What about the 39 he ordered to be hanged purely because they were native?

bigbadmax
Feb 5, 2011, 1:27 AM
DD

Obama aint black... Hes mixed race without a birth cert!

DuckiesDarling
Feb 5, 2011, 1:27 AM
DD

What about the 39 he ordered to be hanged purely because they were native?

So he should have ordered all 303 hanged? He reviewed the trials and the convictions and only ordered the hanging of Sioux who were found to be guilty of mass murder of women and children in Minnesota.

Anything else you want to know go study a history book. I've already said I'm not proud of what my ancestors did to my ancestors and I refuse to debate this point further.

nudistharry
Feb 5, 2011, 2:51 AM
I was born in England, raised in England and still live in England so I am English. My mother and father were Irish... I am English.

Odd to mention the above; or is it?

Why do Americans always say phrases such as AFRICAN AMERICAN, ITALIAN AMERICAN etc
or IM PART GERMAN,PART RUSSIAN AND PART IRISH etc

Granted if you are born in one country and move to another, then you can choose your "nationality". Why invent new terms... If you so desperately want to be "Irish" etc then move there, not try and cling on to a "heritage" that your familly has not known in over 3 generations.
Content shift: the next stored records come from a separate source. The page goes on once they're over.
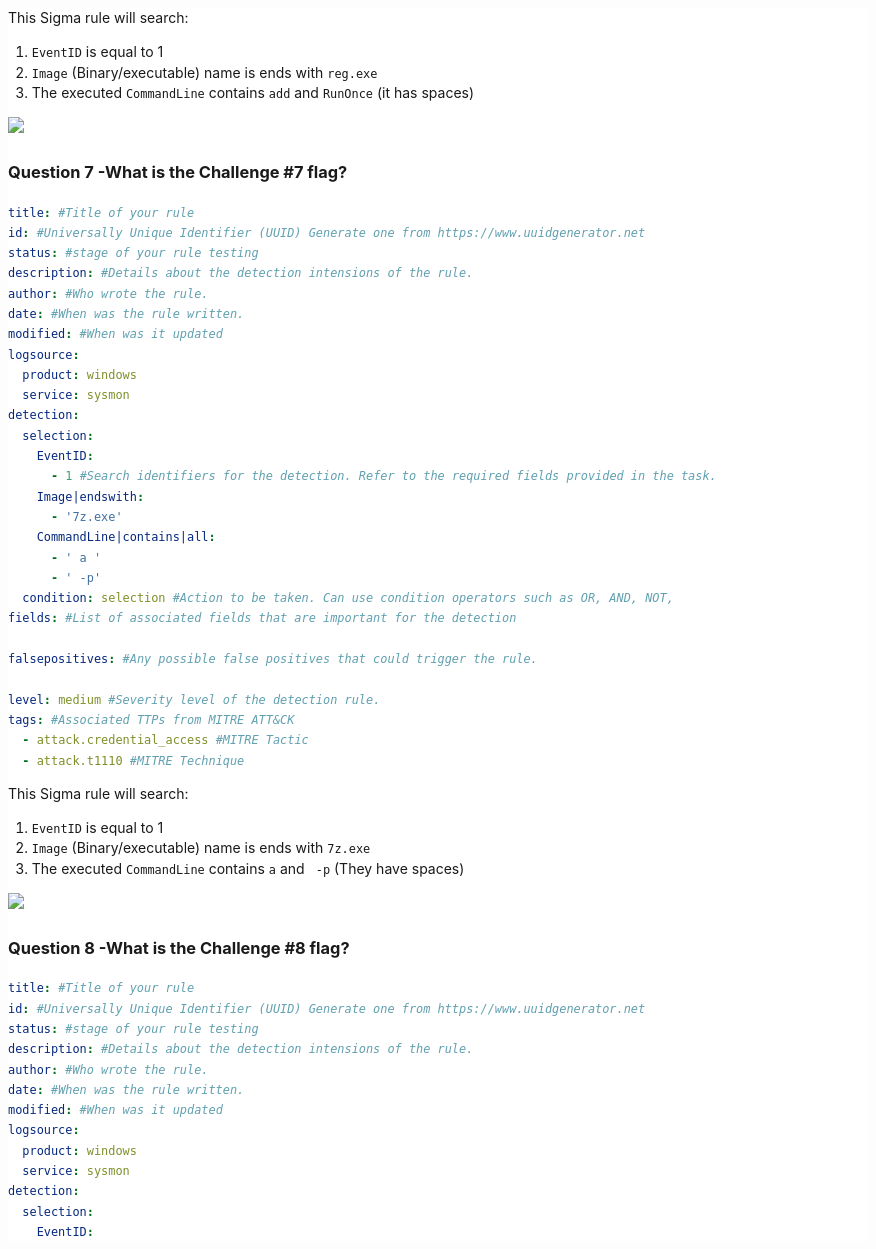 This Sigma rule will search:

1. `EventID` is equal to 1
2. `Image` (Binary/executable) name is ends with `reg.exe`
3. The executed `CommandLine` contains ` add ` and `RunOnce` (it has spaces)

![](https://raw.githubusercontent.com/siunam321/CTF-Writeups/main/TryHackMe/SigHunt/images/Pasted%20image%2020230114160505.png)

### Question 7 -What is the Challenge #7 flag?

```yaml
title: #Title of your rule
id: #Universally Unique Identifier (UUID) Generate one from https://www.uuidgenerator.net
status: #stage of your rule testing 
description: #Details about the detection intensions of the rule.
author: #Who wrote the rule.
date: #When was the rule written.
modified: #When was it updated
logsource:
  product: windows
  service: sysmon
detection:
  selection:
    EventID:
      - 1 #Search identifiers for the detection. Refer to the required fields provided in the task. 
    Image|endswith:
      - '7z.exe'
    CommandLine|contains|all:
      - ' a '
      - ' -p'
  condition: selection #Action to be taken. Can use condition operators such as OR, AND, NOT, 
fields: #List of associated fields that are important for the detection

falsepositives: #Any possible false positives that could trigger the rule.

level: medium #Severity level of the detection rule.
tags: #Associated TTPs from MITRE ATT&CK
  - attack.credential_access #MITRE Tactic
  - attack.t1110 #MITRE Technique
```

This Sigma rule will search:

1. `EventID` is equal to 1
2. `Image` (Binary/executable) name is ends with `7z.exe`
3. The executed `CommandLine` contains ` a ` and ` -p` (They have spaces)

![](https://raw.githubusercontent.com/siunam321/CTF-Writeups/main/TryHackMe/SigHunt/images/Pasted%20image%2020230114160001.png)

### Question 8 -What is the Challenge #8 flag?

```yaml
title: #Title of your rule
id: #Universally Unique Identifier (UUID) Generate one from https://www.uuidgenerator.net
status: #stage of your rule testing 
description: #Details about the detection intensions of the rule.
author: #Who wrote the rule.
date: #When was the rule written.
modified: #When was it updated
logsource:
  product: windows
  service: sysmon
detection:
  selection:
    EventID:
```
If I were to say Im part this,that n tother id be here all day as technically we are all descended from one common ancestral line(creationists are now up in arms).now to upset the supremacists... They were very heavily tanned!
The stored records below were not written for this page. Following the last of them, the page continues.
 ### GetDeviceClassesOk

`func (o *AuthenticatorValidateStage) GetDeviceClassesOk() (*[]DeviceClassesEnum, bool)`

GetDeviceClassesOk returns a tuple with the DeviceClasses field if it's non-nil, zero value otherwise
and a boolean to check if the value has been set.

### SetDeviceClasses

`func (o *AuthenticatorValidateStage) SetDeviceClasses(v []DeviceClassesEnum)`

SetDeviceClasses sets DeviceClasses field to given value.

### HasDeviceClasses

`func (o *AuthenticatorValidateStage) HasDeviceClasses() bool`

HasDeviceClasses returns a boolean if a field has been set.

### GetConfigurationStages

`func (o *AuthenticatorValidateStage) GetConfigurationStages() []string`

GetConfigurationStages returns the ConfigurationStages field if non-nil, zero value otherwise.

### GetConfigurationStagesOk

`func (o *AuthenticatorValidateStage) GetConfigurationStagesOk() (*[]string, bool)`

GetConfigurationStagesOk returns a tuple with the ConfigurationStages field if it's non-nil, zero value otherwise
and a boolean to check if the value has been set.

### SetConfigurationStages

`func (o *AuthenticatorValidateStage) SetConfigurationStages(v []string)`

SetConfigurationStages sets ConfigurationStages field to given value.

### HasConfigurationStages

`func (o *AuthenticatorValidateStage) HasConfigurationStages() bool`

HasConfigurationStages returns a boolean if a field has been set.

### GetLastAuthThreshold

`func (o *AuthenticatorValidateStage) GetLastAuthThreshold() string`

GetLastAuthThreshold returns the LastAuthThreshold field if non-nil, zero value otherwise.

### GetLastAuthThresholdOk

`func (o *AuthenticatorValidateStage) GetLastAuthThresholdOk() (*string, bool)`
I don't like the hyphenated labels. You're eihther an American or your not, IMHO.
Sometimes on things that ask for "race" I'll check "OTHER" and write in "European-American" to point out how silly the "hyphen-American" terms are.
I'm contemplating checking "OTHER" and writing in "Earthling".
:)

darkeyes
Feb 5, 2011, 4:05 AM
If you accuse Lincoln of being a racist and murderer, probably. Since Lincoln went to war to free the slaves.

Actually he didn't Darlin' darlin'.. he went to war to prevent the southern states secession from the union becoming permanent.. emancipation came well after the war began. That emancipation was a principal issue for secession is not in doubt, but it was the integrity of the union which was at stake..plus of course the little fact that it wasnt northern forces which fired the first shots of the war...

.. was he a great man? Undoubtedly for his time, he was a great man.. was he a racist? I dont think so, not in the sense we think of racism today.. he was a man of his time and his attitudes reflected this.. his dealings on many things were imperfect and reflected his time and his values. He made many mistakes, yet without doubt he was a flawed, but undisputedly, great man of his day..

DuckiesDarling
Feb 5, 2011, 7:46 AM
Fran? That was one of the main causes of secession. The Confederate States of America wanted to keep their slave labor way of life.

darkeyes
Feb 5, 2011, 8:43 AM
Fran? That was one of the main causes of secession. The Confederate States of America wanted to keep their slave labor way of life.

I think I made that clear Darlin' darlin.. but it wasnt the whole reason... had the south seceded even without slavery being an issue it is likely that Lincoln would have warred on the south to keep the union intact.. but in any case that is moot, since was it not the forces of the Confederacy who fired the first shots at Fort Sumter?

DuckiesDarling
Feb 5, 2011, 8:49 AM
I think I made that clear Darlin' darlin.. but it wasnt the whole reason... had the south seceded even without slavery being an issue it is likely that Lincoln would have warred on the south to keep the union intact.. but in any case that is moot, since was it not the forces of the Confederacy who fired the first shots at Fort Sumter?

Fran, Abolition was the root cause of the secession movement. I do know my own history, thanks.

darkeyes
Feb 5, 2011, 10:55 AM
Fran, Abolition was the root cause of the secession movement. I do know my own history, thanks.

I agree..I havent said for one minute it was anything other... stop sounding so nowty!!;)

Hephaestion
Feb 5, 2011, 11:00 AM
Sadly DD, there is much truth in what Darkeyes says.

Slavery was the incidental issue which later gained prominence. Your history is also our history; Britain was obliged to pay reparations to the Union for supporting the Confederacy.

bigbadmax
Feb 5, 2011, 5:02 PM
Didnt mean to shake the hornets nest.